If you decide to purchase an ATV from a private party, be sure to fully test out the ATV by taking a test ride, and have a certified ATV mechanic take a look at the mechanics of the vehicle, unless you are well-versed around 2-stroke and 4-stroke engines.
Be sure to ask the seller questions. Do you sense any shady about them or their answers? How forthcoming do they seem? If you’re new to owning an ATV or are not deeply versed in engines and parts, make sure to bring a knowledgeable friend to help inspect the vehicle. If you don’t know anyone and want to protect yourself from potential red flags, ask about taking the ATV to a mechanic.

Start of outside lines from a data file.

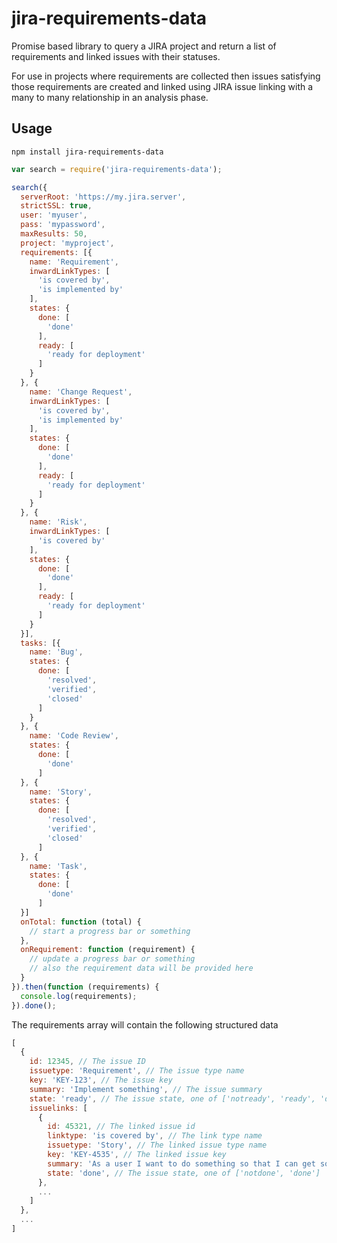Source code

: # jira-requirements-data

Promise based library to query a JIRA project and return a list of requirements and linked issues with their statuses.

For use in projects where requirements are collected then issues satisfying those requirements are created and linked using JIRA issue linking with a many to many relationship in an analysis phase.

Usage
-----

```
npm install jira-requirements-data
```

```javascript
var search = require('jira-requirements-data');

search({
  serverRoot: 'https://my.jira.server',
  strictSSL: true,
  user: 'myuser',
  pass: 'mypassword',
  maxResults: 50,
  project: 'myproject',
  requirements: [{
    name: 'Requirement',
    inwardLinkTypes: [
      'is covered by',
      'is implemented by'
    ],
    states: {
      done: [
        'done'
      ],
      ready: [
        'ready for deployment'
      ]
    }
  }, {
    name: 'Change Request',
    inwardLinkTypes: [
      'is covered by',
      'is implemented by'
    ],
    states: {
      done: [
        'done'
      ],
      ready: [
        'ready for deployment'
      ]
    }
  }, {
    name: 'Risk',
    inwardLinkTypes: [
      'is covered by'
    ],
    states: {
      done: [
        'done'
      ],
      ready: [
        'ready for deployment'
      ]
    }
  }],
  tasks: [{
    name: 'Bug',
    states: {
      done: [
        'resolved',
        'verified',
        'closed'
      ]
    }
  }, {
    name: 'Code Review',
    states: {
      done: [
        'done'
      ]
  }, {
    name: 'Story',
    states: {
      done: [
        'resolved',
        'verified',
        'closed'
      ]
  }, {
    name: 'Task',
    states: {
      done: [
        'done'
      ]
  }]
  onTotal: function (total) {
    // start a progress bar or something
  },
  onRequirement: function (requirement) {
    // update a progress bar or something
    // also the requirement data will be provided here
  }
}).then(function (requirements) {
  console.log(requirements);
}).done();
```

The requirements array will contain the following structured data

```javascript
[
  {
    id: 12345, // The issue ID
    issuetype: 'Requirement', // The issue type name
    key: 'KEY-123', // The issue key
    summary: 'Implement something', // The issue summary
    state: 'ready', // The issue state, one of ['notready', 'ready', 'done']
    issuelinks: [
      {
        id: 45321, // The linked issue id
        linktype: 'is covered by', // The link type name
        issuetype: 'Story', // The linked issue type name
        key: 'KEY-4535', // The linked issue key
        summary: 'As a user I want to do something so that I can get something', // The linked issue summary
        state: 'done', // The issue state, one of ['notdone', 'done']
      },
      ...
    ]
  },
  ...
]
```
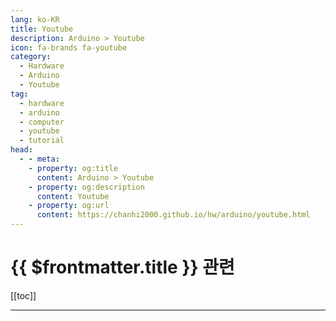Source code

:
 ```yaml
---
lang: ko-KR
title: Youtube
description: Arduino > Youtube
icon: fa-brands fa-youtube
category:
  - Hardware
  - Arduino
  - Youtube 
tag: 
  - hardware
  - arduino
  - computer
  - youtube
  - tutorial
head:
  - - meta:
    - property: og:title
      content: Arduino > Youtube
    - property: og:description
      content: Youtube
    - property: og:url
      content: https://chanhi2000.github.io/hw/arduino/youtube.html
---
```


# {{ $frontmatter.title }} 관련

[[toc]]

---

<MyYouTubeItems jsonName="yu-greatscottlab" /><!-- GreatScott! -->
<MyYouTubeItems jsonName="yu-upir_upir" /><!-- upir -->

<TagLinks />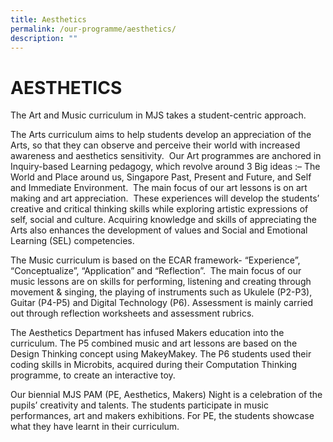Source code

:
```yaml
---
title: Aesthetics
permalink: /our-programme/aesthetics/
description: ""
---
```

# **AESTHETICS**

The Art and Music curriculum in MJS takes a student-centric approach.  
  
The Arts curriculum aims to help students develop an appreciation of the Arts, so that they can observe and perceive their world with increased awareness and aesthetics sensitivity.  Our Art programmes are anchored in Inquiry-based Learning pedagogy, which revolve around 3 Big ideas :– The World and Place around us, Singapore Past, Present and Future, and Self and Immediate Environment.  The main focus of our art lessons is on art making and art appreciation.  These experiences will develop the students’ creative and critical thinking skills while exploring artistic expressions of self, social and culture. Acquiring knowledge and skills of appreciating the Arts also enhances the development of values and Social and Emotional Learning (SEL) competencies.   
  
The Music curriculum is based on the ECAR framework- “Experience”, “Conceptualize”, “Application” and “Reflection”.  The main focus of our music lessons are on skills for performing, listening and creating through movement & singing, the playing of instruments such as Ukulele (P2-P3), Guitar (P4-P5) and Digital Technology (P6). Assessment is mainly carried out through reflection worksheets and assessment rubrics.  
  
The Aesthetics Department has infused Makers education into the curriculum. The P5 combined music and art lessons are based on the Design Thinking concept using MakeyMakey. The P6 students used their coding skills in Microbits, acquired during their Computation Thinking programme, to create an interactive toy.  
  
Our biennial MJS PAM (PE, Aesthetics, Makers) Night is a celebration of the pupils’ creativity and talents. The students participate in music performances, art and makers exhibitions. For PE, the students showcase what they have learnt in their curriculum.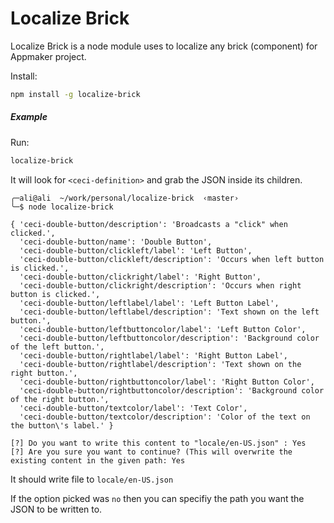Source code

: Localize Brick
====

Localize Brick is a node module uses to localize any brick (component) for Appmaker project.

Install:

``` bash
npm install -g localize-brick
```

##### Example


Run:

``` bash
localize-brick
```

It will look for `<ceci-definition>` and grab the JSON inside its children.
```
╭─ali@ali  ~/work/personal/localize-brick  ‹master›
╰─$ node localize-brick

{ 'ceci-double-button/description': 'Broadcasts a "click" when clicked.',
  'ceci-double-button/name': 'Double Button',
  'ceci-double-button/clickleft/label': 'Left Button',
  'ceci-double-button/clickleft/description': 'Occurs when left button is clicked.',
  'ceci-double-button/clickright/label': 'Right Button',
  'ceci-double-button/clickright/description': 'Occurs when right button is clicked.',
  'ceci-double-button/leftlabel/label': 'Left Button Label',
  'ceci-double-button/leftlabel/description': 'Text shown on the left button.',
  'ceci-double-button/leftbuttoncolor/label': 'Left Button Color',
  'ceci-double-button/leftbuttoncolor/description': 'Background color of the left button.',
  'ceci-double-button/rightlabel/label': 'Right Button Label',
  'ceci-double-button/rightlabel/description': 'Text shown on the right button.',
  'ceci-double-button/rightbuttoncolor/label': 'Right Button Color',
  'ceci-double-button/rightbuttoncolor/description': 'Background color of the right button.',
  'ceci-double-button/textcolor/label': 'Text Color',
  'ceci-double-button/textcolor/description': 'Color of the text on the button\'s label.' }

[?] Do you want to write this content to "locale/en-US.json" : Yes
[?] Are you sure you want to continue? (This will overwrite the existing content in the given path: Yes
```
It should write file to `locale/en-US.json`

If the option picked was `no` then you can specifiy the path you want the JSON to be written to.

Most private party sellers should be fine with a mechanic inspecting the ATV, but don’t necessarily expect them to be okay with you hauling their property to a local shop. The seller doesn’t know anything about you, so they’ll probably want to set up to meet and arrive with the ATV at whatever shop you’ve chosen.
Make the Purchase
Buying a used ATV is just like buying a used car. Don’t expect to hand over some cash or a check, load your new purchase and be on your way. You want paperwork for your records.
Make sure to get a Bill of Sale or some type of receipt that explains the purchase, lists the VIN of the ATV and the term “Paid in Full” is clearly identified. This protects both you and the seller.
Once the ATV is legally in your hands the previous owner is no longer liable for the vehicle, and you will have proof of who the rightful owner is if by chance you’ve dealt with a con artist who might claim he’s the rightful owner of the ATV.